In the garden this weekend, we should dig up and divide and transplant and mulch and edge and weed and rip out the sunflowers and put in a beautiful box hedge and reline the other side of the path with new lavender and pretty ground cover and pull out the bed in front of the oak leafs as they are encroaching on the hosta border and heavens knows the side by the driveway is just a mess of old bushes and frail hydrangeas that do not get enough sun and a spindly white dogwood I want to chop down.

But today, in midsummer, I saw the first golden slant of autumn light in the backyard with the dogs. The morning was cool and damp and I shivered out at dawn while the dogs did their business.  All that is left to bloom are the spindly sunflowers and the monster anemones, whose fragile white flowers will soon be the last flag raised to summer, and they will stay in bloom until the first hard frost. It is too late for major change. It is enough to enjoy what we have accomplished. 

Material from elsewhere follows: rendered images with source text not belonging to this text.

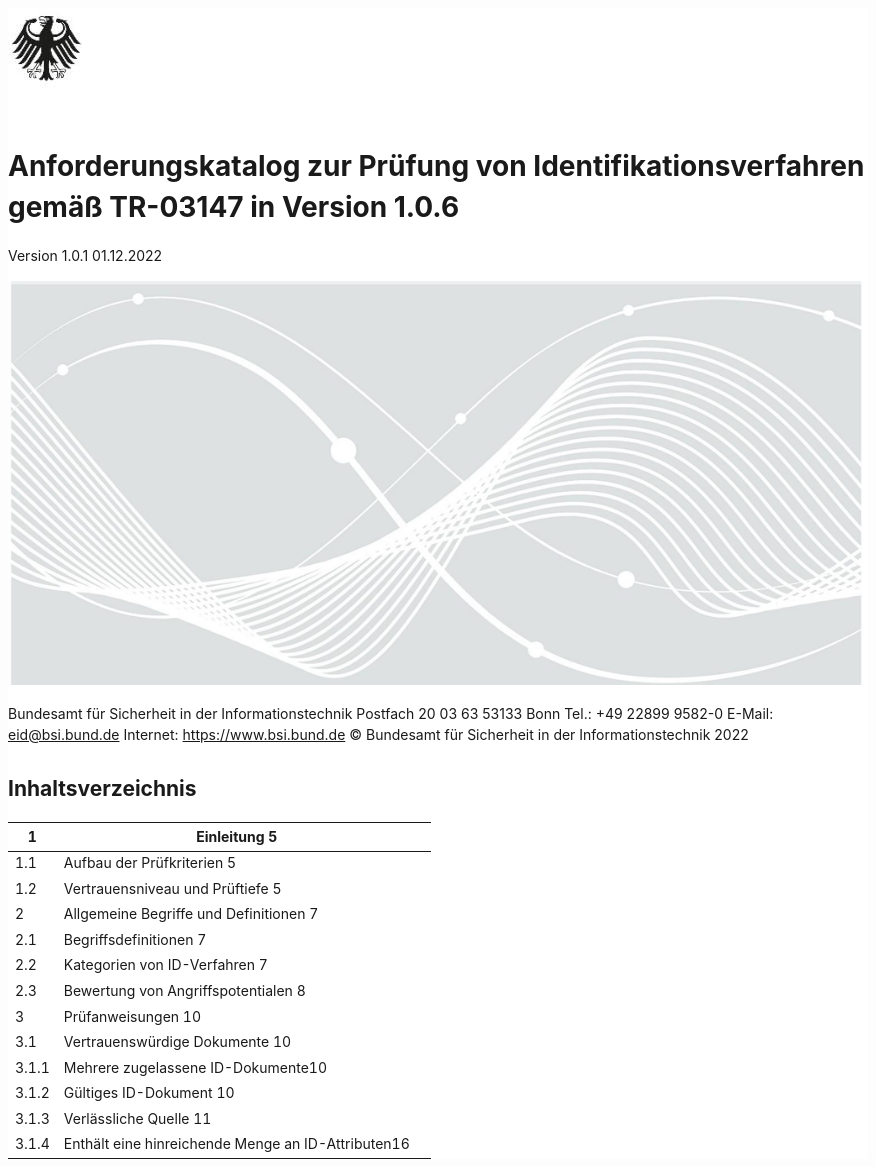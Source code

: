 ![](_page_0_Picture_0.jpeg)

# Anforderungskatalog zur Prüfung von Identifikationsverfahren gemäß TR-03147 in Version 1.0.6

Version 1.0.1 01.12.2022

![](_page_0_Picture_5.jpeg)

Bundesamt für Sicherheit in der Informationstechnik Postfach 20 03 63 53133 Bonn Tel.: +49 22899 9582-0 E-Mail: eid@bsi.bund.de Internet: https://www.bsi.bund.de © Bundesamt für Sicherheit in der Informationstechnik 2022

## Inhaltsverzeichnis

| 1      | Einleitung 5                                                                                 |  |
|--------|----------------------------------------------------------------------------------------------|--|
| 1.1    | Aufbau der Prüfkriterien 5                                                                   |  |
| 1.2    | Vertrauensniveau und Prüftiefe 5                                                             |  |
| 2      | Allgemeine Begriffe und Definitionen 7                                                       |  |
| 2.1    | Begriffsdefinitionen 7                                                                       |  |
| 2.2    | Kategorien von ID-Verfahren 7                                                                |  |
| 2.3    | Bewertung von Angriffspotentialen 8                                                          |  |
| 3      | Prüfanweisungen 10                                                                           |  |
| 3.1    | Vertrauenswürdige Dokumente 10                                                               |  |
| 3.1.1  | Mehrere zugelassene ID-Dokumente10                                                           |  |
| 3.1.2  | Gültiges ID-Dokument 10                                                                      |  |
| 3.1.3  | Verlässliche Quelle 11                                                                       |  |
| 3.1.4  | Enthält eine hinreichende Menge an ID-Attributen16                                           |  |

The big white house next door is empty now. We anticipate a large family moving in. We wonder and dread the thought of the property being subdivided and a new house being wedged in between us, as has been done elsewhere in the neighborhood.  We look at our own house and begin long overdue projects, ones we really can't afford but most undertake because soon it will be our turn to cull the garden and weed the basement and haul treasure turned trash to the curb and call the kids to collect the spoils now instead of later. This weekend, though, is time enough to just sit and stare at the crazy magenta crepe myrtle, my souvenir from the south, and the under planting of golden daisies that clash so wonderfully and are so startling after the soft whites and lavenders of spring. The garden tells time better than my  watch.